Много их, сильных, злых и веселых, Убивавших слонов и людей, Умиравших от жажды в пустыне, Замерзавших на кромке вечного льда, Верных нашей планете, Сильной, веселой и злой, Возят мои книги в седельной сумке, Читают их в пальмовой роще, Забывают на тонущем корабле.

После встречи с Колбасьевым и Блюмкиным Гумилеву хотелось в это верить. В свою очередь советские историки литературы приводили эти строки в подтверждение «империалистической» природы гумилевского творчества, не зная (или забывая), что по крайней мере два из трех описанных поэтом «читателей» — люди советской службы, краснофлотец и чекист. Третий же, как мы помним, пытался создать эфиопский отдел Коминтерна.

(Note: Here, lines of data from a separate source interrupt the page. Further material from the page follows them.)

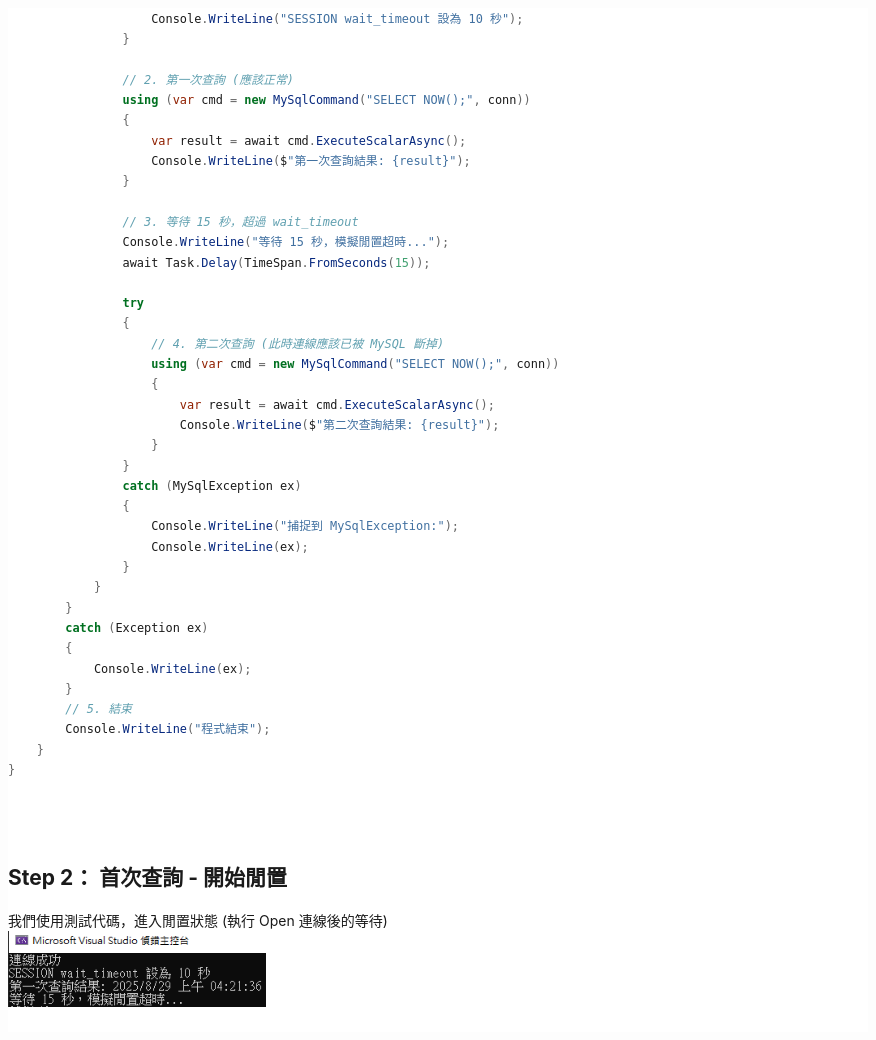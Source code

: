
 ``` C#
                    Console.WriteLine("SESSION wait_timeout 設為 10 秒");
                }

                // 2. 第一次查詢 (應該正常)
                using (var cmd = new MySqlCommand("SELECT NOW();", conn))
                {
                    var result = await cmd.ExecuteScalarAsync();
                    Console.WriteLine($"第一次查詢結果: {result}");
                }

                // 3. 等待 15 秒，超過 wait_timeout
                Console.WriteLine("等待 15 秒，模擬閒置超時...");
                await Task.Delay(TimeSpan.FromSeconds(15));

                try
                {
                    // 4. 第二次查詢 (此時連線應該已被 MySQL 斷掉)
                    using (var cmd = new MySqlCommand("SELECT NOW();", conn))
                    {
                        var result = await cmd.ExecuteScalarAsync();
                        Console.WriteLine($"第二次查詢結果: {result}");
                    }
                }
                catch (MySqlException ex)
                {
                    Console.WriteLine("捕捉到 MySqlException:");
                    Console.WriteLine(ex);
                }
            }
        }
        catch (Exception ex)
        {
            Console.WriteLine(ex);
        }
        // 5. 結束
        Console.WriteLine("程式結束");
    }
}

```

<br/><br/>

<h2>Step 2： 首次查詢 - 開始閒置</h2>
我們使用測試代碼，進入閒置狀態 (執行 Open 連線後的等待)
<br/> <img src="/assets/image/PerformanceIssue/2025_10_11/003.png" alt="" width="30%" height="30%" />
<br/><br/>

Впав вдруг, как в юности, в романтическое ницшеанство, Гумилев забыл другие свои строки:


Ну, теперь мы увидим потеху! Эта лютня из финской страны, Эту лютню сложили для смеху, На забаву волкам колдуны. Знай же: где бы ты ни был, несчастный, В поле, в доме ли с лютней такой, Ты повсюду услышишь ужасный, Волчий, тихий, пугающий вой. Будут волки ходить за тобою И в глаза тебе зорко глядеть, Чтобы, занятый дивной игрою, Ты не мог, ты не смел ослабеть. Но когда-нибудь ты ослабеешь, Дрогнешь, лютню опустишь чуть-чуть И, смятенный, уже не успеешь Ни вскричать, ни взглянуть, ни вздохнуть. Волки жаждали этого часа, Он назначен им был искони, Лебединого сладкого мяса Так давно не терзали они.

Это — «Гондла»…

1 ... 184 185 186 ... 225
Перейти на страницу:
Комментарии и отзывы (0) к книге "Зодчий. Жизнь Николая Гумилева - Валерий Шубинский"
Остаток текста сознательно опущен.